#### Problem
Across all the records, filter for lines with the word "server" and copy them.

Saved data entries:
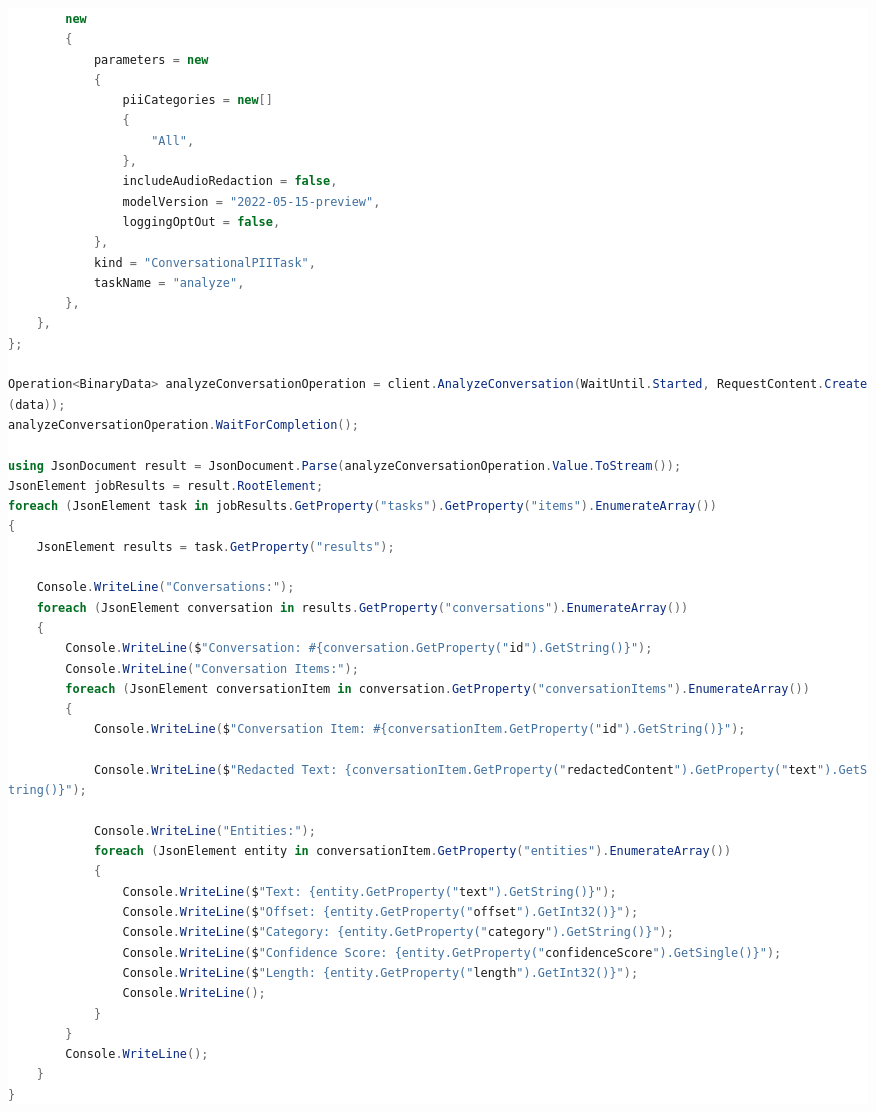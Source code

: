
 ```C# Snippet:AnalyzeConversation_ConversationPII_Text
        new
        {
            parameters = new
            {
                piiCategories = new[]
                {
                    "All",
                },
                includeAudioRedaction = false,
                modelVersion = "2022-05-15-preview",
                loggingOptOut = false,
            },
            kind = "ConversationalPIITask",
            taskName = "analyze",
        },
    },
};

Operation<BinaryData> analyzeConversationOperation = client.AnalyzeConversation(WaitUntil.Started, RequestContent.Create(data));
analyzeConversationOperation.WaitForCompletion();

using JsonDocument result = JsonDocument.Parse(analyzeConversationOperation.Value.ToStream());
JsonElement jobResults = result.RootElement;
foreach (JsonElement task in jobResults.GetProperty("tasks").GetProperty("items").EnumerateArray())
{
    JsonElement results = task.GetProperty("results");

    Console.WriteLine("Conversations:");
    foreach (JsonElement conversation in results.GetProperty("conversations").EnumerateArray())
    {
        Console.WriteLine($"Conversation: #{conversation.GetProperty("id").GetString()}");
        Console.WriteLine("Conversation Items:");
        foreach (JsonElement conversationItem in conversation.GetProperty("conversationItems").EnumerateArray())
        {
            Console.WriteLine($"Conversation Item: #{conversationItem.GetProperty("id").GetString()}");

            Console.WriteLine($"Redacted Text: {conversationItem.GetProperty("redactedContent").GetProperty("text").GetString()}");

            Console.WriteLine("Entities:");
            foreach (JsonElement entity in conversationItem.GetProperty("entities").EnumerateArray())
            {
                Console.WriteLine($"Text: {entity.GetProperty("text").GetString()}");
                Console.WriteLine($"Offset: {entity.GetProperty("offset").GetInt32()}");
                Console.WriteLine($"Category: {entity.GetProperty("category").GetString()}");
                Console.WriteLine($"Confidence Score: {entity.GetProperty("confidenceScore").GetSingle()}");
                Console.WriteLine($"Length: {entity.GetProperty("length").GetInt32()}");
                Console.WriteLine();
            }
        }
        Console.WriteLine();
    }
}
```
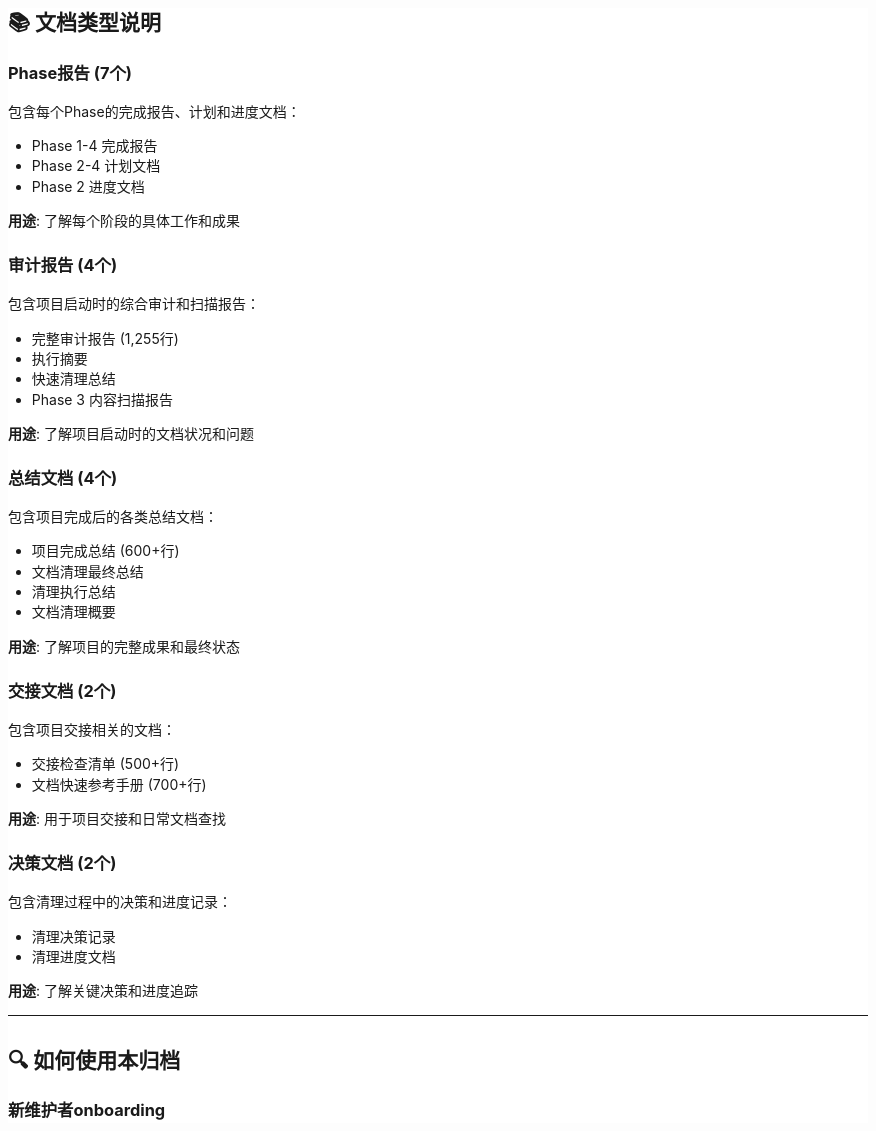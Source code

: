 
## 📚 文档类型说明

### Phase报告 (7个)

包含每个Phase的完成报告、计划和进度文档：
- Phase 1-4 完成报告
- Phase 2-4 计划文档
- Phase 2 进度文档

**用途**: 了解每个阶段的具体工作和成果

### 审计报告 (4个)

包含项目启动时的综合审计和扫描报告：
- 完整审计报告 (1,255行)
- 执行摘要
- 快速清理总结
- Phase 3 内容扫描报告

**用途**: 了解项目启动时的文档状况和问题

### 总结文档 (4个)

包含项目完成后的各类总结文档：
- 项目完成总结 (600+行)
- 文档清理最终总结
- 清理执行总结
- 文档清理概要

**用途**: 了解项目的完整成果和最终状态

### 交接文档 (2个)

包含项目交接相关的文档：
- 交接检查清单 (500+行)
- 文档快速参考手册 (700+行)

**用途**: 用于项目交接和日常文档查找

### 决策文档 (2个)

包含清理过程中的决策和进度记录：
- 清理决策记录
- 清理进度文档

**用途**: 了解关键决策和进度追踪

---

## 🔍 如何使用本归档

### 新维护者onboarding
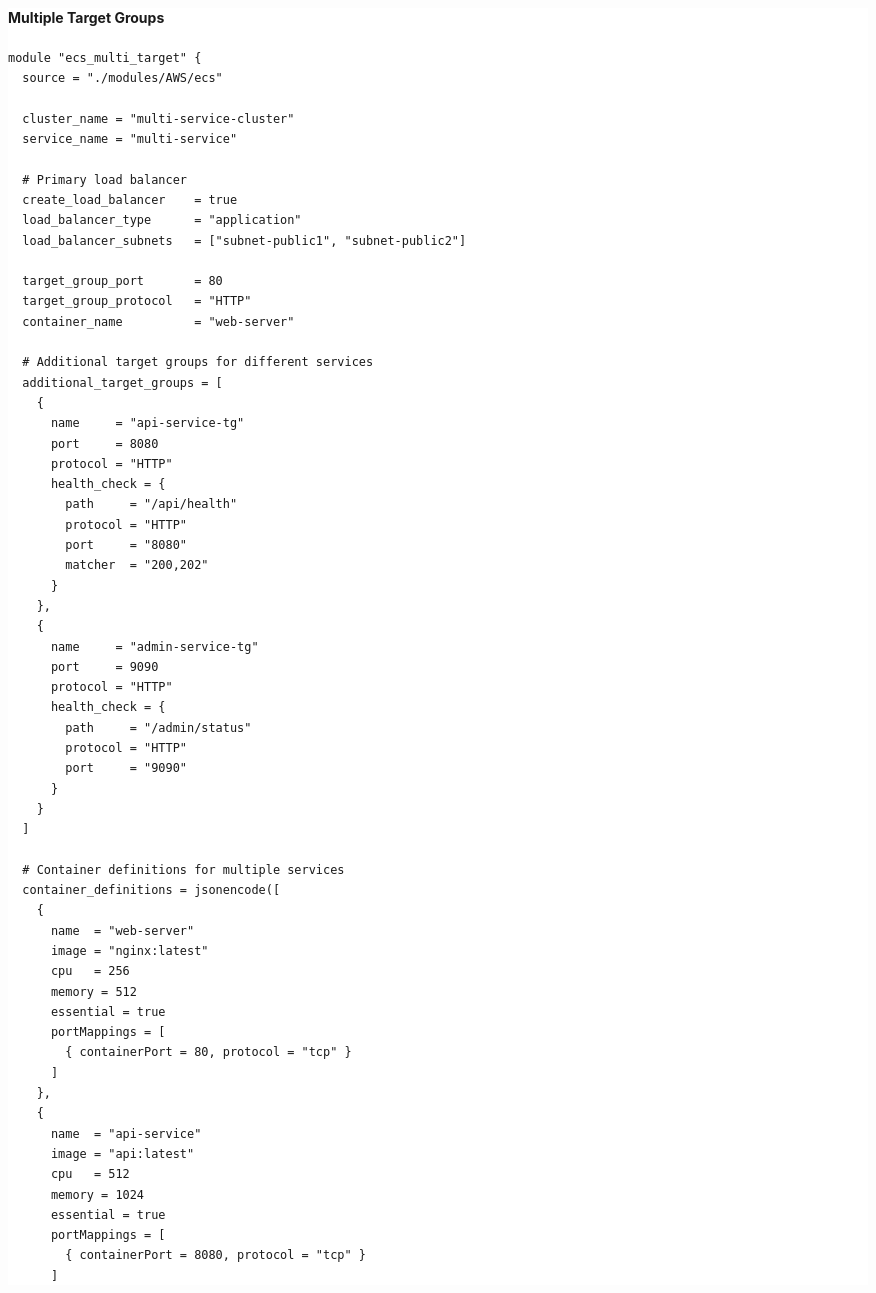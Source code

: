 #### Multiple Target Groups

```hcl
module "ecs_multi_target" {
  source = "./modules/AWS/ecs"

  cluster_name = "multi-service-cluster"
  service_name = "multi-service"
  
  # Primary load balancer
  create_load_balancer    = true
  load_balancer_type      = "application"
  load_balancer_subnets   = ["subnet-public1", "subnet-public2"]
  
  target_group_port       = 80
  target_group_protocol   = "HTTP"
  container_name          = "web-server"
  
  # Additional target groups for different services
  additional_target_groups = [
    {
      name     = "api-service-tg"
      port     = 8080
      protocol = "HTTP"
      health_check = {
        path     = "/api/health"
        protocol = "HTTP"
        port     = "8080"
        matcher  = "200,202"
      }
    },
    {
      name     = "admin-service-tg"
      port     = 9090
      protocol = "HTTP"
      health_check = {
        path     = "/admin/status"
        protocol = "HTTP"
        port     = "9090"
      }
    }
  ]

  # Container definitions for multiple services
  container_definitions = jsonencode([
    {
      name  = "web-server"
      image = "nginx:latest"
      cpu   = 256
      memory = 512
      essential = true
      portMappings = [
        { containerPort = 80, protocol = "tcp" }
      ]
    },
    {
      name  = "api-service"
      image = "api:latest"
      cpu   = 512
      memory = 1024
      essential = true
      portMappings = [
        { containerPort = 8080, protocol = "tcp" }
      ]
```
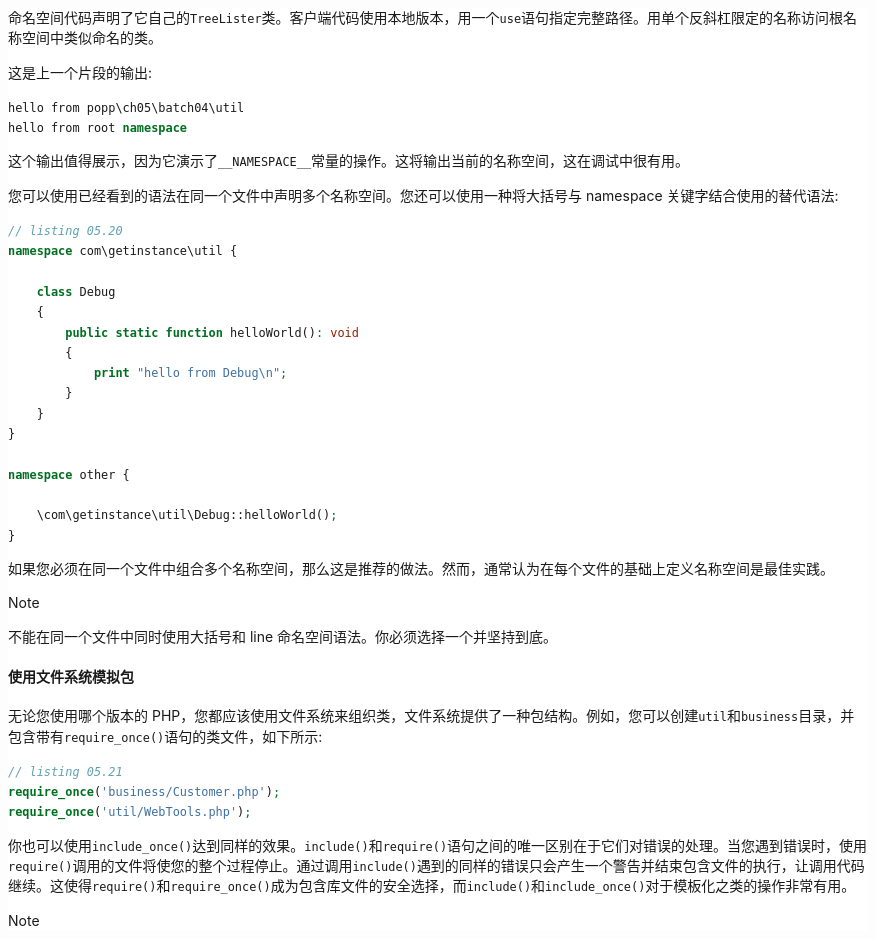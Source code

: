 命名空间代码声明了它自己的`TreeLister`类。客户端代码使用本地版本，用一个`use`语句指定完整路径。用单个反斜杠限定的名称访问根名称空间中类似命名的类。

这是上一个片段的输出:

```php
hello from popp\ch05\batch04\util
hello from root namespace

```

这个输出值得展示，因为它演示了`__NAMESPACE__`常量的操作。这将输出当前的名称空间，这在调试中很有用。

您可以使用已经看到的语法在同一个文件中声明多个名称空间。您还可以使用一种将大括号与 namespace 关键字结合使用的替代语法:

```php
// listing 05.20
namespace com\getinstance\util {

    class Debug
    {
        public static function helloWorld(): void
        {
            print "hello from Debug\n";
        }
    }
}

namespace other {

    \com\getinstance\util\Debug::helloWorld();
}

```

如果您必须在同一个文件中组合多个名称空间，那么这是推荐的做法。然而，通常认为在每个文件的基础上定义名称空间是最佳实践。

Note

不能在同一个文件中同时使用大括号和 line 命名空间语法。你必须选择一个并坚持到底。

#### 使用文件系统模拟包

无论您使用哪个版本的 PHP，您都应该使用文件系统来组织类，文件系统提供了一种包结构。例如，您可以创建`util`和`business`目录，并包含带有`require_once()`语句的类文件，如下所示:

```php
// listing 05.21
require_once('business/Customer.php');
require_once('util/WebTools.php');

```

你也可以使用`include_once()`达到同样的效果。`include()`和`require()`语句之间的唯一区别在于它们对错误的处理。当您遇到错误时，使用`require()`调用的文件将使您的整个过程停止。通过调用`include()`遇到的同样的错误只会产生一个警告并结束包含文件的执行，让调用代码继续。这使得`require()`和`require_once()`成为包含库文件的安全选择，而`include()`和`include_once()`对于模板化之类的操作非常有用。

Note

#### Solution below
  container_name          = "web-server"
      name  = "web-server"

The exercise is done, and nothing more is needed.